**DIRECTIONS**
Out of the lines below, please list those that hold the string "attachments".

☆ ☆ ☆ ☆ ☆

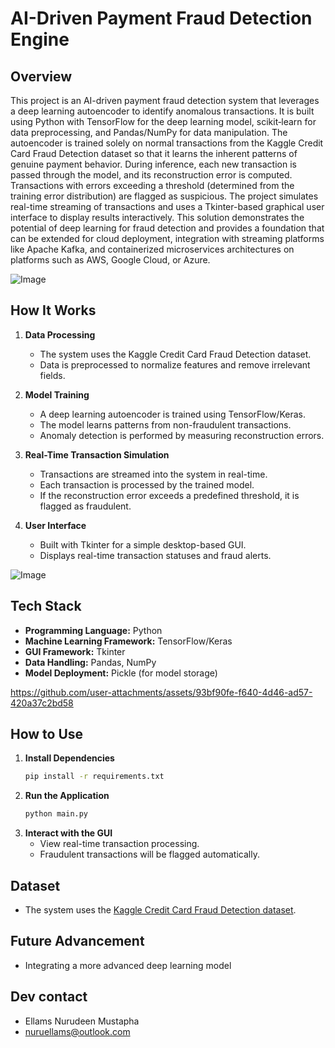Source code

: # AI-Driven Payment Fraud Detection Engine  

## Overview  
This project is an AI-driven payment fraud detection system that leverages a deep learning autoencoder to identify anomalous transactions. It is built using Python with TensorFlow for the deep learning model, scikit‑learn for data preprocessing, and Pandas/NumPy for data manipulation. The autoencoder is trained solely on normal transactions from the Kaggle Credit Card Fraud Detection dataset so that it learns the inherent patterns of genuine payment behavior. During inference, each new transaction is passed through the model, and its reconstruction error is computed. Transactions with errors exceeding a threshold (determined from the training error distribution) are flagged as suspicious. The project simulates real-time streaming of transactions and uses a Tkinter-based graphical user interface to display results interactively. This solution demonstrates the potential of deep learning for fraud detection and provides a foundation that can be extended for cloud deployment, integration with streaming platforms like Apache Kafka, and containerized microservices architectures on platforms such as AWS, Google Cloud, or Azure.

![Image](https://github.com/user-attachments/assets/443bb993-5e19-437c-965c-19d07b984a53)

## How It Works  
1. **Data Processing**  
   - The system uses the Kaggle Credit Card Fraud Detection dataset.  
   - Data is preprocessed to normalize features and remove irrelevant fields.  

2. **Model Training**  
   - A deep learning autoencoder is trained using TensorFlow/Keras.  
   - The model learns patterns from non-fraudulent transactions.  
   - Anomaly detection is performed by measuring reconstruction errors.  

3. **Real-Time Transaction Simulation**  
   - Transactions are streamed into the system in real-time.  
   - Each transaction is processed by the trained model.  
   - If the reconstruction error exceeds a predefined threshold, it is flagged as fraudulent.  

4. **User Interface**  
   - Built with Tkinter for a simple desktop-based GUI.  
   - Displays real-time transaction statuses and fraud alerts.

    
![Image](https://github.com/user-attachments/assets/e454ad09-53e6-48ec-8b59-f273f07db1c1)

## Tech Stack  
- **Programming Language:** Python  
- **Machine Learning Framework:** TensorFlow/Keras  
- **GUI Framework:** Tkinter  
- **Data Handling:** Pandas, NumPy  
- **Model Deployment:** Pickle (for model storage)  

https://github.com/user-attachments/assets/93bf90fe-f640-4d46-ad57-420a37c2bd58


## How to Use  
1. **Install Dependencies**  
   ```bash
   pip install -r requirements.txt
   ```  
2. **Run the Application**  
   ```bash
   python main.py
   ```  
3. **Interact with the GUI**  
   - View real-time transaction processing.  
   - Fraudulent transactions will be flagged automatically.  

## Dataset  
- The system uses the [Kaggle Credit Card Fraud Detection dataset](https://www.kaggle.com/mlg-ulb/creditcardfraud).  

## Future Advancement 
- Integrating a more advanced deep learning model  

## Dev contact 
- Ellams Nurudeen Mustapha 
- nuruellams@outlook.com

☆ ☆ ☆ ☆ ☆

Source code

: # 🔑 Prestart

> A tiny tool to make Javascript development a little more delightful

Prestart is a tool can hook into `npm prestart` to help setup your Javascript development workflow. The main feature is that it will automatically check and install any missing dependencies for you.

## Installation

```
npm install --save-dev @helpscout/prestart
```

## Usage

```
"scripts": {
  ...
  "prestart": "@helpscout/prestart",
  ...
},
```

☆ ☆ ☆ ☆ ☆

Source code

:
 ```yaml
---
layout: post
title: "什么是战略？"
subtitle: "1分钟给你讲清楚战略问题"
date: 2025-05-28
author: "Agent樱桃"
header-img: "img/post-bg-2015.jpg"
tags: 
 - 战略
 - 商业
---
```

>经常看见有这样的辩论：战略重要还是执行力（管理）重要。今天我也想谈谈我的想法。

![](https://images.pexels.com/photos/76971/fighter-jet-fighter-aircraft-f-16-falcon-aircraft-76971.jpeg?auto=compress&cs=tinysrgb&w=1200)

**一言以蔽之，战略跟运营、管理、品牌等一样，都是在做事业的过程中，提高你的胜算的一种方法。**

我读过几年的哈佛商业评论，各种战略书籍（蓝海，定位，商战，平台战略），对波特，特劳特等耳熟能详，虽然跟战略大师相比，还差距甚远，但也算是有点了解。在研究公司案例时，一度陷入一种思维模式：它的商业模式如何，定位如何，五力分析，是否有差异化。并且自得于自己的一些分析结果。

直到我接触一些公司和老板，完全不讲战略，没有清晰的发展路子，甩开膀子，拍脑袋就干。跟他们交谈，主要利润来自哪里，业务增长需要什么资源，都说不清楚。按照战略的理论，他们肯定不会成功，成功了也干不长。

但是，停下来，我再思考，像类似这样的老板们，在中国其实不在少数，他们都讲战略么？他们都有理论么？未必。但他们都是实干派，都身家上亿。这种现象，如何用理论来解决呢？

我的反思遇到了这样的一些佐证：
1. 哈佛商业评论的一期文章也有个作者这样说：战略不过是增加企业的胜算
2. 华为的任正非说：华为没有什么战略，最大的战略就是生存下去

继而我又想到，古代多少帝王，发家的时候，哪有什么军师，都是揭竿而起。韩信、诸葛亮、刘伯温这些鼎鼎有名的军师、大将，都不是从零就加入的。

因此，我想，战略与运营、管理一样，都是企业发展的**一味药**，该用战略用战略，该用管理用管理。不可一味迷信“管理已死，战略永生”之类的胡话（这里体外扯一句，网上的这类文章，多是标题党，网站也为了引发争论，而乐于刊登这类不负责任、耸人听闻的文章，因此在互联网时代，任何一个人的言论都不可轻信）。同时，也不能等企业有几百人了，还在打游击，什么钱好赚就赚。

☆ ☆ ☆ ☆ ☆

**YOUR RESPONSE**
![Image](https://github.com/user-attachments/assets/443bb993-5e19-437c-965c-19d07b984a53)
![Image](https://github.com/user-attachments/assets/e454ad09-53e6-48ec-8b59-f273f07db1c1)
https://github.com/user-attachments/assets/93bf90fe-f640-4d46-ad57-420a37c2bd58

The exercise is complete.